Chris Scholin, president of the Monterey Bay Aquarium Research Institute, said that the level of poisonous domoic acid found in the fish in the west coast's Half Moon Bay are the highest levels that have ever been recorded, according to the Half Moon Bay Review.

The toxic algae bloom that releases the domoic acid stretches from the Central California Coast all the way up to Alaska, as if Alaskans need more problems while facing disastrous forest fires from the state's uncommonly mild winter and hot spring.Early in June, the west coast saw the beginning of one of the largest closure of activities the shellfish industry has ever seen. Domoic acid isn't the only toxin the west coast has to worry about either. Two other toxins, which Trainer said are rarely seen together, are also showing up in marine life in Puget Sound and along the Washington Coast. Trainer says The Blob is the perfect condition for the coast-wide bloom given that the water is about two degrees warmer than it normally is, according to the Seattle Times.

Residents are warning animal caregivers not to allow their dogs to eat anything that is found washed up on the shore.

Scientists aren't exactly sure why the domoic acid-producing bloom is flourishing in the Pacific, but there may be a link with storm water runoff. The presence of urea, from human sources, seems to make the problem even worse. According to the University of Santa Cruz, Pseudo-nitzschia, a single-celled algae, can produce domoic acid under certain conditions. Scientists do know it's not El Niño causing the unpredictable poisonous bloom which mimics glutamic acid in its victims.

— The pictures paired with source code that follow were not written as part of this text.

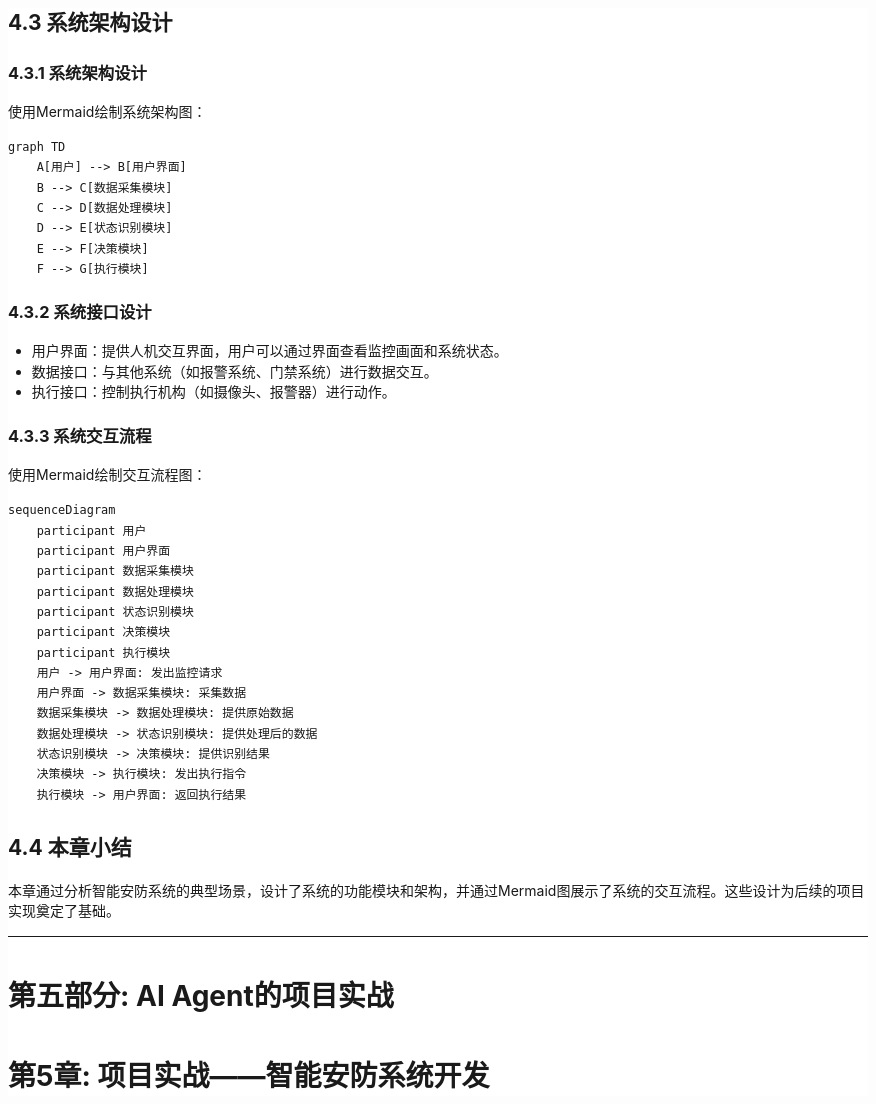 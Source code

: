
 ```mermaid
```

## 4.3 系统架构设计

### 4.3.1 系统架构设计
使用Mermaid绘制系统架构图：
```mermaid
graph TD
    A[用户] --> B[用户界面]
    B --> C[数据采集模块]
    C --> D[数据处理模块]
    D --> E[状态识别模块]
    E --> F[决策模块]
    F --> G[执行模块]
```

### 4.3.2 系统接口设计
- 用户界面：提供人机交互界面，用户可以通过界面查看监控画面和系统状态。
- 数据接口：与其他系统（如报警系统、门禁系统）进行数据交互。
- 执行接口：控制执行机构（如摄像头、报警器）进行动作。

### 4.3.3 系统交互流程
使用Mermaid绘制交互流程图：
```mermaid
sequenceDiagram
    participant 用户
    participant 用户界面
    participant 数据采集模块
    participant 数据处理模块
    participant 状态识别模块
    participant 决策模块
    participant 执行模块
    用户 -> 用户界面: 发出监控请求
    用户界面 -> 数据采集模块: 采集数据
    数据采集模块 -> 数据处理模块: 提供原始数据
    数据处理模块 -> 状态识别模块: 提供处理后的数据
    状态识别模块 -> 决策模块: 提供识别结果
    决策模块 -> 执行模块: 发出执行指令
    执行模块 -> 用户界面: 返回执行结果
```

## 4.4 本章小结
本章通过分析智能安防系统的典型场景，设计了系统的功能模块和架构，并通过Mermaid图展示了系统的交互流程。这些设计为后续的项目实现奠定了基础。

---

# 第五部分: AI Agent的项目实战

# 第5章: 项目实战——智能安防系统开发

Domoic acid binds to glutamate receptors and kills the cells it attaches to. When sea lions, sea otters, and birds are poisoned by domoic acid, they become disoriented, suffer from seizures, and scratch themselves to the point of bleeding. Birds are literally dropping from the sky, because their motor skills are so damaged, according to the Santa Cruz Sentinel.Still, reportedly, the concentration of domoic acid in the water is not currently high enough to harm swimmers and surfers, according to CBS News.